Ricky Nababan v. Eric H. Holder Jr.
This text of 357 F. App'x 123 (Ricky Nababan v. Eric H. Holder Jr.) is published on Counsel Stack Legal Research, covering Court of Appeals for the Ninth Circuit primary law. Counsel Stack provides free access to over 12 million legal documents including statutes, case law, regulations, and constitutions.
Opinions
MEMORANDUM
Ricky Belfast Nababan, a native and citizen of Indonesia, petitions for review of the Board of Immigration Appeals’s (BIA) order dismissing his appeal from an immigration judge’s (IJ) decision denying his application for asylum, withholding of removal, and protection under the Convention Against Torture (CAT). We have jurisdiction under 8 U.S.C. § 1252. We review legal conclusions de novo and factual findings for substantial evidence. Ochoa v. Gonzales, 406 F.3d 1166, 1169 (9th Cir.2005). We deny the petition for review.

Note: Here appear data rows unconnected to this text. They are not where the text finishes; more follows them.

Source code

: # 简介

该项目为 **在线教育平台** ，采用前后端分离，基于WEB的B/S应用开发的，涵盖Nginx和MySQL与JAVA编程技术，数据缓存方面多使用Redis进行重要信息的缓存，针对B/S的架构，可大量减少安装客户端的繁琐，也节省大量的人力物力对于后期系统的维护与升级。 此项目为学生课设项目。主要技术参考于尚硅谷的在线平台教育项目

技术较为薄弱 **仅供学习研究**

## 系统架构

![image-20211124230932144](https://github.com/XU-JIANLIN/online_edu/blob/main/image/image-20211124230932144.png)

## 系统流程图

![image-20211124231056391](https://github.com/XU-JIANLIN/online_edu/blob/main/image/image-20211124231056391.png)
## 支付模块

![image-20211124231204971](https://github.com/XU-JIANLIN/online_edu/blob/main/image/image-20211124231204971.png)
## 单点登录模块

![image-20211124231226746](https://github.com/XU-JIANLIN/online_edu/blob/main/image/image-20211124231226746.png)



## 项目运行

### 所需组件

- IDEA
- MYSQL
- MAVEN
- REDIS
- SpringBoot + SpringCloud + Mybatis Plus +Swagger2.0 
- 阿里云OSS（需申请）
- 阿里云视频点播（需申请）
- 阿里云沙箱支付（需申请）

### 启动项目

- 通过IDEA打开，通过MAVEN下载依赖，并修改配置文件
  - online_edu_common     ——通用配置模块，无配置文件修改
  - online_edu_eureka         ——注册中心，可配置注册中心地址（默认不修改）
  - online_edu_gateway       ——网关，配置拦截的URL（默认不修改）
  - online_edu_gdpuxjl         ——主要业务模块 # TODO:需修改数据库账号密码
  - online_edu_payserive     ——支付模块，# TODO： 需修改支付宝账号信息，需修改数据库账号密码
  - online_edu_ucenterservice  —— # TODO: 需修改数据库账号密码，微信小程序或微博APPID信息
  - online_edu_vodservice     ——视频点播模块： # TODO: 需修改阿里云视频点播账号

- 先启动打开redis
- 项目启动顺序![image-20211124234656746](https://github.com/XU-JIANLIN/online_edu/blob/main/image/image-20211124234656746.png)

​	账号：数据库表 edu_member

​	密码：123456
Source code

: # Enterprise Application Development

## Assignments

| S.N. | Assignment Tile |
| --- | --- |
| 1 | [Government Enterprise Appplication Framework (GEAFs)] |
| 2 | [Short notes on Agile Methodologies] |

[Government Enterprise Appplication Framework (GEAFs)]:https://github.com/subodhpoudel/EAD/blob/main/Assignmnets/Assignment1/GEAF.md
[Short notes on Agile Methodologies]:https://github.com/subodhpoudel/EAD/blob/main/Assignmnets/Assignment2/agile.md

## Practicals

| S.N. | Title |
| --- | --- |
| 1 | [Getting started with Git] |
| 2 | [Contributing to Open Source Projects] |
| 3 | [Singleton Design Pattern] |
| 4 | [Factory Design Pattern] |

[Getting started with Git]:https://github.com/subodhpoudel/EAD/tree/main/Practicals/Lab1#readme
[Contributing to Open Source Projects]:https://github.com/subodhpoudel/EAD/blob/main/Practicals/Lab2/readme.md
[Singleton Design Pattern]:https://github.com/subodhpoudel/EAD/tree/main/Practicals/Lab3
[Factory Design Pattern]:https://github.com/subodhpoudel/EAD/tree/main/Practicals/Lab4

The BIA did not apply the wrong legal standard or fail to properly address Nababan’s asylum claim. The BIA acknowledged the IJ’s conclusion that Nababan failed to demonstrate a well-founded fear of future persecution. After supplying its own analysis as to Nababan’s grounds for asylum (i.e., race, religion, and social group), the BIA concluded there was “no reason to disturb” the IJ’s denial of Nababan’s application for asylum. Therefore, the BIA’s opinion reflects that the BIA properly considered the issues raised by Nababan’s asylum claim. See Lopez v. Ashcroft, 366 F.3d 799, 807 n. 6 (9th Cir.2004) (“[T]he [BIA] does not have to write an exegesis on every contention.” (internal quotation marks omitted)).
Substantial evidence supports the IJ’s and BIA’s denial of asylum. Nababan did not allege that he suffered past persecution in Indonesia. Nababan failed to establish a well-founded fear of future persecution because even if he were a member of a disfavored group, he did not demonstrate the requisite individualized risk of persecution. See Lolong v. Gonzales, 484 F.3d 1173, 1179-81 (9th Cir.2007) (en banc). In addition, Nababan has similarly-situated family members who remain in Indonesia unharmed. See Hakeem v. INS, 273 F.3d 812, 816-17 (9th Cir.2001) (“An applicant’s claim of persecution upon re[125]*125turn is weakened, even undercut, when similarly-situated family members continue to live in the country without incident....”). Lastly, the record does not compel the conclusion that Nababan demonstrated a pattern or practice of persecution against ethnic Bataks, Christians, or Westernized individuals in Indonesia. See Wakkary v. Holder, 558 F.3d 1049, 1060-62 (9th Cir.2009); see also Lolong, 484 F.3d at 1180-81.
Because Nababan did not establish asylum eligibility, it necessarily follows that he did not satisfy the more stringent standard for withholding of removal. See Ze-hatye v. Gonzales, 453 F.3d 1182,1190 (9th Cir.2006). Substantial evidence also supports the denial of CAT relief because Nababan did not demonstrate that it is more likely than not that he would be tortured if returned to Indonesia. See Wakkary, 558 F.3d at 1067-68.
PETITION FOR REVIEW DENIED.
This disposition is not appropriate for publication and is not precedent except as provided by 9th Cir. R. 36-3.